One of the most common use cases for Hadoop is for an organization to deliver personalized products, services and offers to their customers and prospects.   In order to do so a 360-degree view of the customer needs to be created. The process  usually starts with aggregating data across all the  customer touch points in a Hadoop cluster and then  creating on demand data fusions from multiple input sources for analysis.

The input sources can be of wide variety from CRM, ERP, and other operational systems but the key is to cover end to end customer lifecycle  – from acquisition to retention  e.g. To find  correlations between customer spend & customer service, customer sales transaction data needs to be fused with customer  service data. The Hadoop ecosystem has evolved in terms or both visualization & analytical tools that  enable the use of the fused data as inputs to iterative & machine learning based data analysis. The result of this analysis is usually very revealing and I have seen numerous instances where ‘micro-segments’ are uncovered.

There could be tens or hundreds of these micro-segments each with some very distinct characteristics. However, they all  share one attribute in common ‘ they all existed only for a finite time period and are useless if they are not leveraged in that fleeting window of time.

This raises an important question ‘

Once the individual micro segment characteristics are known, how to identify and take action on the segment at the right time?

This question can be answered by a dynamic segmentation streaming analytics application  that segments the incoming data stream (grouping operation) based on some condition or pattern that  characterizes the micro-segments.

 The dynamic segmentation streaming application has three critical functions

1. The triggering criteria ‘ Knowing WHAT characteristics constitutes a micro-segment.  The solution needs to support multiple ways to trigger a new segmentation  mechanism

A. External triggers ‘ This approach is usually used when the real-time data stream being analyzed does not contain enough information to constitute the defining criteria of the micro-segment. Hence, the micro-segmentation criteria need to be loaded into the streaming application from an external datastore. The criteria is then stored in-memory of the streaming application and are often refreshed based on the offline analytics being done.   A great example of this is a streaming application analyzing a stream of sales transactions alongside a segmentation criteria defining a set of customers or products which is dynamically injected into the application at runtime.

B. Rule based trigger ‘ This approach is used when the real-time data stream being analyzed contains all the data that can be used to look for ‘patterns’ that define the micro-segments. Which patterns to look for are usually calculated off-line and are pre-defined into the streaming application. The streaming application continuously analyzes the incoming data against the patterns to look for the micro-segments e.g. all product categories whose sales exceed $1M in a 5 min window.

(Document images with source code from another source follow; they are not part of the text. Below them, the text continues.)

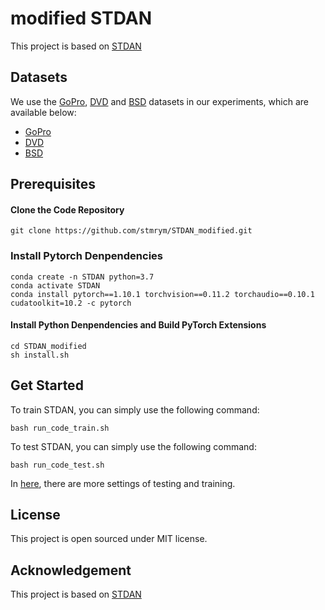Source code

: # modified STDAN

This project is based on [STDAN](https://github.com/huicongzhang/STDAN)

## Datasets

We use the [GoPro](https://github.com/SeungjunNah/DeepDeblur_release), [DVD](http://www.cs.ubc.ca/labs/imager/tr/2017/DeepVideoDeblurring/) and [BSD](https://github.com/zzh-tech/ESTRNN) datasets in our experiments, which are available below:

- [GoPro](https://drive.google.com/file/d/1y4wvPdOG3mojpFCHTqLgriexhbjoWVkK/view?usp=sharing)
- [DVD](https://www.cs.ubc.ca/labs/imager/tr/2017/DeepVideoDeblurring/DeepVideoDeblurring_Dataset.zip)
- [BSD](https://drive.google.com/file/d/19cel6QgofsWviRbA5IPMEv_hDbZ30vwH/view?usp=sharing)


## Prerequisites
#### Clone the Code Repository

```
git clone https://github.com/stmrym/STDAN_modified.git
```
### Install Pytorch Denpendencies

```
conda create -n STDAN python=3.7 
conda activate STDAN
conda install pytorch==1.10.1 torchvision==0.11.2 torchaudio==0.10.1 cudatoolkit=10.2 -c pytorch
```

#### Install Python Denpendencies and Build PyTorch Extensions

```
cd STDAN_modified
sh install.sh
```

## Get Started


To train STDAN, you can simply use the following command:

```
bash run_code_train.sh
```

To test STDAN, you can simply use the following command:

```
bash run_code_test.sh
```

In [here](config.py), there are more settings of testing and training. 


## License

This project is open sourced under MIT license. 

## Acknowledgement
This project is based on [STDAN](https://github.com/huicongzhang/STDAN)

C. Machine learning model driven trigger ‘ This is the most sophisticated approach. A machine-learning model (e.g. R based model) is invoked with the real-time data and its output score is used to determine which micro-segment a given data point falls in.

2. Segment creation ‘ Grouping the events into micro-segments on the fly

Once the segmentation criteria is known and micro-segmentation triggered, all the events that belong to a particular micro-segment often need to be routed through a particular set of processing steps that prepare them for being acted on. These preparatory steps can and do vary from one micro-segment to another. This requires the streaming solution to dynamically adapt to the event grouping & processing needs of the micro-segment.

3. Invoking actions ‘ Taking actions that drive business value as soon as the insight is gained

All dynamic segments will be useless until a business action is taken to capitalize on them. ‘Taking Action’ can mean very different things to different organizations. Some of the common actions we have seen are-

a. Flagging the micro-segments on a dashboard for analyst action

b. Invoking an external business process

c. Sending an alert to a operational system

Our customers are already using the DataTorrent RTS platform to enable dynamic segmentation. Here are three capabilities that are very unique to the DataTorrent RTS platform and extremely foundational in enabling dynamic segmentation as described above

1. Auto scaling & dynamic partitioning ‘ As you start segmenting dynamically, you might have different memory requirements for the operators tracking the segments (every micro-segment size might be different based on the segmentation criteria). As a result you want the streaming solution to be able to dynamically partition and scale to accommodate the changing memory & processing needs of the micro-segments

2. Dynamic modification ‘ The triggers for the micro-segment criteria need to be updatable on the fly as the external trigger can change the micro-segments for example, from being based on transaction size to being based on channel type. The trigger would typically be executed in a ‘partitioning operator’ that will initiate the partitioning of the input stream based on the micro-segmentation criteria defined by the trigger. The micro-segments are then routed to operators that do various operations like aggregations. The time windows over which the aggregations are done can vary dramatically from one micro-segment to another.

3. NxN dimension computation ‘ This is an extremely sophisticated operator that is available out of the box in the DataTorrent platform. It allows users to identify various combinations of the fields from the input data stream upfront so the streaming application can continuously calculate various aggregations on those combinations. As an example, if the input event has then this operator allows users to continuously calculate total sales by product category as well as by channel type over the last ‘X’ minutes. These aggregations can then be evaluated for patterns or thresholds to dynamically trigger micro-segmentation.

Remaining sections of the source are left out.